Quand vous payez Spotify chaque mois, cet argent ne suit pas vos oreilles. Spotify verse chaque abonnement et chaque euro de publicité dans un grand pot mensuel, prélève sa part (la plateforme garde environ 30 % avant que le reste n'aille aux ayants droit), puis répartit ce qui reste selon la part de chacun dans le total des écoutes de tout le service. C'est le modèle pro rata. Écoutez un producteur underground en boucle pendant trente jours et cela ne change presque rien : votre abonnement est moyenné dans le pot global, et la part du lion file vers ceux qui ont cumulé le plus d'écoutes ce mois-là, les majors en tête des charts. Vous ne financez pas l'artiste que vous aimez, vous rechargez le classement.

"Écouter un artiste indépendant, vu le peu qu'il touche, revient presque à pirater sa musique." L'argument de Liz Pelly, repris par Mediapart.

C'est quoi le modèle user-centric, et pourquoi cale-t-il ?

Il existe une alternative, qu'on appelle user-centric ou fan-powered : votre abonnement n'est partagé qu'entre les artistes que vous avez vraiment écoutés. Passez le mois à n'écouter qu'un label house de Lagos, et toute votre cotisation leur revient. Deezer et le Centre national de la musique en France ont fait les calculs, et les études montrent systématiquement l'argent qui se détourne des méga-tubes vers les artistes de niche et de catalogue intermédiaire. C'est précisément cette redistribution qui bloque tout. Les majors, dont les catalogues dominent le pot pro rata, n'ont aucune raison de soutenir un changement qui leur coûterait, et toute évolution passe par elles.

C'est quoi les artistes fantômes et le Discovery Mode ?

Dans Mood Machine, Liz Pelly documente deux pratiques que le milieu se racontait à voix basse depuis longtemps.
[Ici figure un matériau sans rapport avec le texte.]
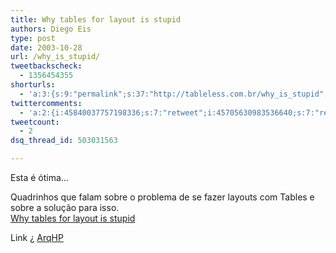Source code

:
 ```yaml
---
title: Why tables for layout is stupid
authors: Diego Eis
type: post
date: 2003-10-28
url: /why_is_stupid/
tweetbackscheck:
  - 1356454355
shorturls:
  - 'a:3:{s:9:"permalink";s:37:"http://tableless.com.br/why_is_stupid";s:7:"tinyurl";s:26:"http://tinyurl.com/42yg5vz";s:4:"isgd";s:19:"http://is.gd/5dJtMI";}'
twittercomments:
  - 'a:2:{i:45840037757198336;s:7:"retweet";i:45705630983536640;s:7:"retweet";}'
tweetcount:
  - 2
dsq_thread_id: 503031563

---
```

Esta é ótima&#8230;
              
Quadrinhos que falam sobre o problema de se fazer layouts com Tables e sobre a solução para isso.  
[Why tables for layout is stupid][1]
              
Link ¿ [ArqHP][2]

 [1]: http://www.hotdesign.com/seybold/index.html "Why tables for layout is stupid"
 [2]: http://www.topica.com/lists/arqhp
La première, elle l'appelle Perfect Fit Content : des morceaux de catalogue commandés à bas prix, publiés sous des noms d'artistes obscurs ou inventés, glissés dans les plus grosses playlists d'écoute passive (deep focus, piano paisible, ambient cosy) où l'auditeur vérifie rarement qui a fait la musique. Remplir ces cases avec du contenu pas cher rogne les royalties que Spotify reverse. La seconde, c'est le Discovery Mode : un artiste ou un label accepte une royaltie réduite en échange d'un coup de pouce algorithmique dans les recommandations et la radio. La Future of Music Coalition et la Recording Academy y voient une forme moderne de payola, payer pour être entendu.